§ **Plain-text document sources**:
§

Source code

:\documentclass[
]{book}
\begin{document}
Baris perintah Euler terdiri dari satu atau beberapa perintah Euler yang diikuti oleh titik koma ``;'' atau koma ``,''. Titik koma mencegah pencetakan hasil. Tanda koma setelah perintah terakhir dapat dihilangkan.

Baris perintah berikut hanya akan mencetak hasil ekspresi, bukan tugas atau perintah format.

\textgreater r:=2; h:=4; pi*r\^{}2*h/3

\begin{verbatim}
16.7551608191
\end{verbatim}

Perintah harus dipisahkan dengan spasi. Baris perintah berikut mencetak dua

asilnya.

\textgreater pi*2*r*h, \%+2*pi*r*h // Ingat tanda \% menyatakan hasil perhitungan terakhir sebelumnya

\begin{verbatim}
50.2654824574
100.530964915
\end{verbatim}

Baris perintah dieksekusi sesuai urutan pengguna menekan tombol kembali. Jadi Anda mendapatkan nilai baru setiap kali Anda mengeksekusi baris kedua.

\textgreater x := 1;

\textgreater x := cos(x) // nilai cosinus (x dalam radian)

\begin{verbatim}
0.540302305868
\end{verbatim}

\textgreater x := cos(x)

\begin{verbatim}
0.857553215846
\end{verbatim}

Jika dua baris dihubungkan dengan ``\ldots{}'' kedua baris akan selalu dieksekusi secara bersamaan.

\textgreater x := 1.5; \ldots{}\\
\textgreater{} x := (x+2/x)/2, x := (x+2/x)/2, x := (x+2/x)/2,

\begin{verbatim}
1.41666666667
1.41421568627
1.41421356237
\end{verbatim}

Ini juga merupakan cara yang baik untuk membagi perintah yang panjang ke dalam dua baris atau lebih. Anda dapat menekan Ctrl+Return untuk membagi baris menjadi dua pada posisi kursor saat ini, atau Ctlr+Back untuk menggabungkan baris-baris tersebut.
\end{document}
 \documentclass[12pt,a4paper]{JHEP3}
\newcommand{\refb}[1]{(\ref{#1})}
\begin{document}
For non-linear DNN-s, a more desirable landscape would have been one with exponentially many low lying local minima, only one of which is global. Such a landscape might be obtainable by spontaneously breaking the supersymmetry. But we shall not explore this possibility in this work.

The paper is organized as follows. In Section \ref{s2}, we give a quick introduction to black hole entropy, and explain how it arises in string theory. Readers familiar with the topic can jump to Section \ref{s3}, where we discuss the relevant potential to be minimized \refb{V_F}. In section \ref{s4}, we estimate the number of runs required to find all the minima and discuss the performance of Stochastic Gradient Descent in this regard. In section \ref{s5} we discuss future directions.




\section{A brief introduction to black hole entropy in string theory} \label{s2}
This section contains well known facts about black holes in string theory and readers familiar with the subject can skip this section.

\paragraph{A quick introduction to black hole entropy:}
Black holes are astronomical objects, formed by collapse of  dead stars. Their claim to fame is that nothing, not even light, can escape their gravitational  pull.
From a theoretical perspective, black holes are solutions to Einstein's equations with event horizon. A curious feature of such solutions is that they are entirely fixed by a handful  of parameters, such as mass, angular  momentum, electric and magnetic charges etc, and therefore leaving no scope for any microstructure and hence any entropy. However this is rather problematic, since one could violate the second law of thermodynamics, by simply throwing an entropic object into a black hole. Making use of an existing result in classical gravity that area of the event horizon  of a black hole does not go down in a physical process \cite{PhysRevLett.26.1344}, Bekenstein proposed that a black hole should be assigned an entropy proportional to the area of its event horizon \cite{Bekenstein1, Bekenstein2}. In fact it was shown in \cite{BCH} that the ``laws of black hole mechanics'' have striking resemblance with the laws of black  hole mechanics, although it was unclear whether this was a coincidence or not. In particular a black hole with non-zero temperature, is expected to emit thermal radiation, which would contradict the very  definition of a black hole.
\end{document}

§

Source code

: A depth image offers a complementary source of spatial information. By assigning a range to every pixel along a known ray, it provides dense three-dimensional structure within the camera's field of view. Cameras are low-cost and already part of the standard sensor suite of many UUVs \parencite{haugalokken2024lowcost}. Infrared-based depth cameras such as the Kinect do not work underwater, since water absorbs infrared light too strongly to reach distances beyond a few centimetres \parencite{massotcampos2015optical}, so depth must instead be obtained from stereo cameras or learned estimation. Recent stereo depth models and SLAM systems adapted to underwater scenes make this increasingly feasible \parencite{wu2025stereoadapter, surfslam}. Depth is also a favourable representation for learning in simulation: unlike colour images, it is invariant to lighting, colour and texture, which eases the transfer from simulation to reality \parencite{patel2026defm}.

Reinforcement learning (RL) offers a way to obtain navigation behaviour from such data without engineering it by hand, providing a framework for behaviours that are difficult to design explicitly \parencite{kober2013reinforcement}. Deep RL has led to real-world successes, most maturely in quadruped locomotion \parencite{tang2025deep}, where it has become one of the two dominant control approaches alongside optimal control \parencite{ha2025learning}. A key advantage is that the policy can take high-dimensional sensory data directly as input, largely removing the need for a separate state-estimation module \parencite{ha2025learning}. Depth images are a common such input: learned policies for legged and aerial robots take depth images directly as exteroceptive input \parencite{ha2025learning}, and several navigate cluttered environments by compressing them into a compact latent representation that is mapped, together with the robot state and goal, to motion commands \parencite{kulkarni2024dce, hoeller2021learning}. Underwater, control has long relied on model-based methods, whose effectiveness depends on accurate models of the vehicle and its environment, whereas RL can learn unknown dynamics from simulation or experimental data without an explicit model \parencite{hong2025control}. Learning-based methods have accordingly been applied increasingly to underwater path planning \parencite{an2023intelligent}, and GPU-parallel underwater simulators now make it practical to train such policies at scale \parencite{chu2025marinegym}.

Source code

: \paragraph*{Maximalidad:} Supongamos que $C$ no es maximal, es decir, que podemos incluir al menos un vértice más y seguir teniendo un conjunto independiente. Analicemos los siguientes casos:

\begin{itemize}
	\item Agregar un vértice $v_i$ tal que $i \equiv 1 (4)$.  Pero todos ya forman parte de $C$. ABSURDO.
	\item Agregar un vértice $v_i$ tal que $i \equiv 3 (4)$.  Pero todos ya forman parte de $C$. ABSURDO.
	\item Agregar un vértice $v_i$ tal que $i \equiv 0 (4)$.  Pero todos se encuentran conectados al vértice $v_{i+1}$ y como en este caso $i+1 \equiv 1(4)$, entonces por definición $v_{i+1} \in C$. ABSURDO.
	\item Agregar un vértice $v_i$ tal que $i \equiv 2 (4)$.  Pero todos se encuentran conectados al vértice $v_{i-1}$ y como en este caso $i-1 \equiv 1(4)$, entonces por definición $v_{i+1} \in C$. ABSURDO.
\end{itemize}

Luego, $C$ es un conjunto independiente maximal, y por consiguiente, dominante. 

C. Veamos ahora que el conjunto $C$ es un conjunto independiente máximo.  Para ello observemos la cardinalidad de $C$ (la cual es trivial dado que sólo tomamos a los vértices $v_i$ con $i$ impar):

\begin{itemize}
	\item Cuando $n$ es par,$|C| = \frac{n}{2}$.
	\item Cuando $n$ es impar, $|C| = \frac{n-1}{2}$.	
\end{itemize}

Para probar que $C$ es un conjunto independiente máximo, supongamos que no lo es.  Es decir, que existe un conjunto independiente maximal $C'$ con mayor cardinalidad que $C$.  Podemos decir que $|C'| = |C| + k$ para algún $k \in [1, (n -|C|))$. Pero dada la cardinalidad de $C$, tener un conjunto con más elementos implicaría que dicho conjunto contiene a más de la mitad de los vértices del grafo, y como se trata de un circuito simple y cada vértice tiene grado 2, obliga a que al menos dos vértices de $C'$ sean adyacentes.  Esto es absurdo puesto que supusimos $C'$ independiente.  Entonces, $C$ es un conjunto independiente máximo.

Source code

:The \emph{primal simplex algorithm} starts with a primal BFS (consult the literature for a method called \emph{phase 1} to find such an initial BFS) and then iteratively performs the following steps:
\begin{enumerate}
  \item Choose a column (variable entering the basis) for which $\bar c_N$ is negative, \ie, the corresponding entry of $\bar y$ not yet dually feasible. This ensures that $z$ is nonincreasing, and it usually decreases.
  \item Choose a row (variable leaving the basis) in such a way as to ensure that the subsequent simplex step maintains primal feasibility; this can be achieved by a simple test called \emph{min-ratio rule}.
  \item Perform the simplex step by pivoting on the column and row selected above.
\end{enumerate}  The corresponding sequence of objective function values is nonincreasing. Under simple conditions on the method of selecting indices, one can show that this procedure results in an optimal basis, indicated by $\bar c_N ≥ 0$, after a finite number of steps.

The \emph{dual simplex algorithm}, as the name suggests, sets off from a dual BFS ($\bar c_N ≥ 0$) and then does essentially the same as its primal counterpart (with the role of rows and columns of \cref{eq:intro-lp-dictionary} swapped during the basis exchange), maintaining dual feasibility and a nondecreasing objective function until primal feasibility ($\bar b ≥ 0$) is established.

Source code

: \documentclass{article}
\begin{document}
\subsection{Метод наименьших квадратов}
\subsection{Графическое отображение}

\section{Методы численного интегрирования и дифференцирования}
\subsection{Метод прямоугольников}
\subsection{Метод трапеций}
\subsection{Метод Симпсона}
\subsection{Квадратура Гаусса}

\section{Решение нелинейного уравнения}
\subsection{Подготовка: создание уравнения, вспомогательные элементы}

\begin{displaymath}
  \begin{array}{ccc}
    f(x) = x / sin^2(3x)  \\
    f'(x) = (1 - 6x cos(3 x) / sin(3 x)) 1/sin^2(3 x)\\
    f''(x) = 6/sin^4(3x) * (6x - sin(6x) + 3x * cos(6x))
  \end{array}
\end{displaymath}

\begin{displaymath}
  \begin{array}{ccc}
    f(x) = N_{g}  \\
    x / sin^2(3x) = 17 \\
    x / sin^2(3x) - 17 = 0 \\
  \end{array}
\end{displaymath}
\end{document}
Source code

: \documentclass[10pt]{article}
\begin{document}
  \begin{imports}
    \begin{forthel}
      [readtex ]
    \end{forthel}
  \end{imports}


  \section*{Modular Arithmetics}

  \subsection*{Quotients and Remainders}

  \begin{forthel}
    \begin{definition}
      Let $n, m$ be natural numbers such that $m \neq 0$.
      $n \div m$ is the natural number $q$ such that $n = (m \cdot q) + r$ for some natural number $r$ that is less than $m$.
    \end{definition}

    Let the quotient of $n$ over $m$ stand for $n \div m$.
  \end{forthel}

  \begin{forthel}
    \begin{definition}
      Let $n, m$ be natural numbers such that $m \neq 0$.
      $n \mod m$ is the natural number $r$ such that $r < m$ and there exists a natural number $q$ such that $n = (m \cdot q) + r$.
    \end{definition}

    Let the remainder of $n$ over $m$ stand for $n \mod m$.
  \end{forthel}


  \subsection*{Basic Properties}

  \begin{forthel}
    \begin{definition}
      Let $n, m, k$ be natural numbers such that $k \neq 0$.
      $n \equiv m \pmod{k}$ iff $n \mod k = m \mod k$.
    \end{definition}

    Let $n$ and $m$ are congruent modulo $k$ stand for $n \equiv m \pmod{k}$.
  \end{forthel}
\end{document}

§

§ **Requirement**:
How many lines of the entries above include the word "dieksekusi"? Answer with the number only.

§ **Answer space**:
2